Nothing but the pictures should be dropped when the records are transcribed word for word.

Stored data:
+ + + +
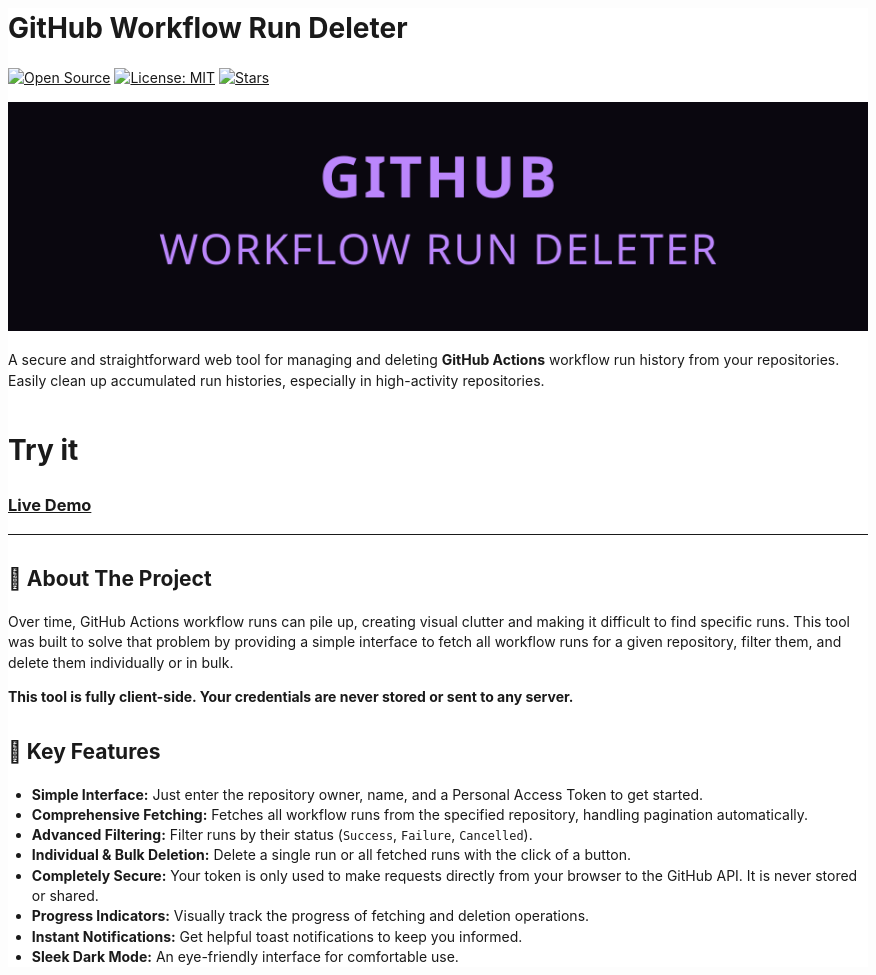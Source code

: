 # GitHub Workflow Run Deleter

[![Open Source](https://img.shields.io/badge/Open%20Source-Yes-brightgreen?style=for-the-badge)](https://github.com/SANDRO00O/workflow-run-deleter)
[![License: MIT](https://img.shields.io/badge/License-MIT-blue.svg?style=for-the-badge)](https://opensource.org/licenses/MIT)
[![Stars](https://img.shields.io/github/stars/SANDRO00O/workflow-run-deleter?style=for-the-badge&logo=github)](https://github.com/SANDRO00O/workflow-run-deleter/stargazers)

<img src="assets/img/logo.svg" alt="GitHub Workflow Run Deleter logo" width="100%" />

A secure and straightforward web tool for managing and deleting **GitHub Actions** workflow run history from your repositories. Easily clean up accumulated run histories, especially in high-activity repositories.

# Try it

### [**Live Demo**]([https://sandro00o.github.io/Workflow-Run-Deleter]) 

---

## 🎯 About The Project

Over time, GitHub Actions workflow runs can pile up, creating visual clutter and making it difficult to find specific runs. This tool was built to solve that problem by providing a simple interface to fetch all workflow runs for a given repository, filter them, and delete them individually or in bulk.

**This tool is fully client-side. Your credentials are never stored or sent to any server.**

## 🚀 Key Features

-   **Simple Interface:** Just enter the repository owner, name, and a Personal Access Token to get started.
-   **Comprehensive Fetching:** Fetches all workflow runs from the specified repository, handling pagination automatically.
-   **Advanced Filtering:** Filter runs by their status (`Success`, `Failure`, `Cancelled`).
-   **Individual & Bulk Deletion:** Delete a single run or all fetched runs with the click of a button.
-   **Completely Secure:** Your token is only used to make requests directly from your browser to the GitHub API. It is never stored or shared.
-   **Progress Indicators:** Visually track the progress of fetching and deletion operations.
-   **Instant Notifications:** Get helpful toast notifications to keep you informed.
-   **Sleek Dark Mode:** An eye-friendly interface for comfortable use.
+ + + +
Answer section:
Source code

: # GitHub Workflow Run Deleter

[![Open Source](https://img.shields.io/badge/Open%20Source-Yes-brightgreen?style=for-the-badge)](https://github.com/SANDRO00O/workflow-run-deleter)
[![License: MIT](https://img.shields.io/badge/License-MIT-blue.svg?style=for-the-badge)](https://opensource.org/licenses/MIT)
[![Stars](https://img.shields.io/github/stars/SANDRO00O/workflow-run-deleter?style=for-the-badge&logo=github)](https://github.com/SANDRO00O/workflow-run-deleter/stargazers)

<img src="assets/img/logo.svg" alt="GitHub Workflow Run Deleter logo" width="100%" />

A secure and straightforward web tool for managing and deleting **GitHub Actions** workflow run history from your repositories. Easily clean up accumulated run histories, especially in high-activity repositories.

# Try it

### [**Live Demo**]([https://sandro00o.github.io/Workflow-Run-Deleter]) 

---

## 🎯 About The Project

Over time, GitHub Actions workflow runs can pile up, creating visual clutter and making it difficult to find specific runs. This tool was built to solve that problem by providing a simple interface to fetch all workflow runs for a given repository, filter them, and delete them individually or in bulk.

**This tool is fully client-side. Your credentials are never stored or sent to any server.**

## 🚀 Key Features

-   **Simple Interface:** Just enter the repository owner, name, and a Personal Access Token to get started.
-   **Comprehensive Fetching:** Fetches all workflow runs from the specified repository, handling pagination automatically.
-   **Advanced Filtering:** Filter runs by their status (`Success`, `Failure`, `Cancelled`).
-   **Individual & Bulk Deletion:** Delete a single run or all fetched runs with the click of a button.
-   **Completely Secure:** Your token is only used to make requests directly from your browser to the GitHub API. It is never stored or shared.
-   **Progress Indicators:** Visually track the progress of fetching and deletion operations.
-   **Instant Notifications:** Get helpful toast notifications to keep you informed.
-   **Sleek Dark Mode:** An eye-friendly interface for comfortable use.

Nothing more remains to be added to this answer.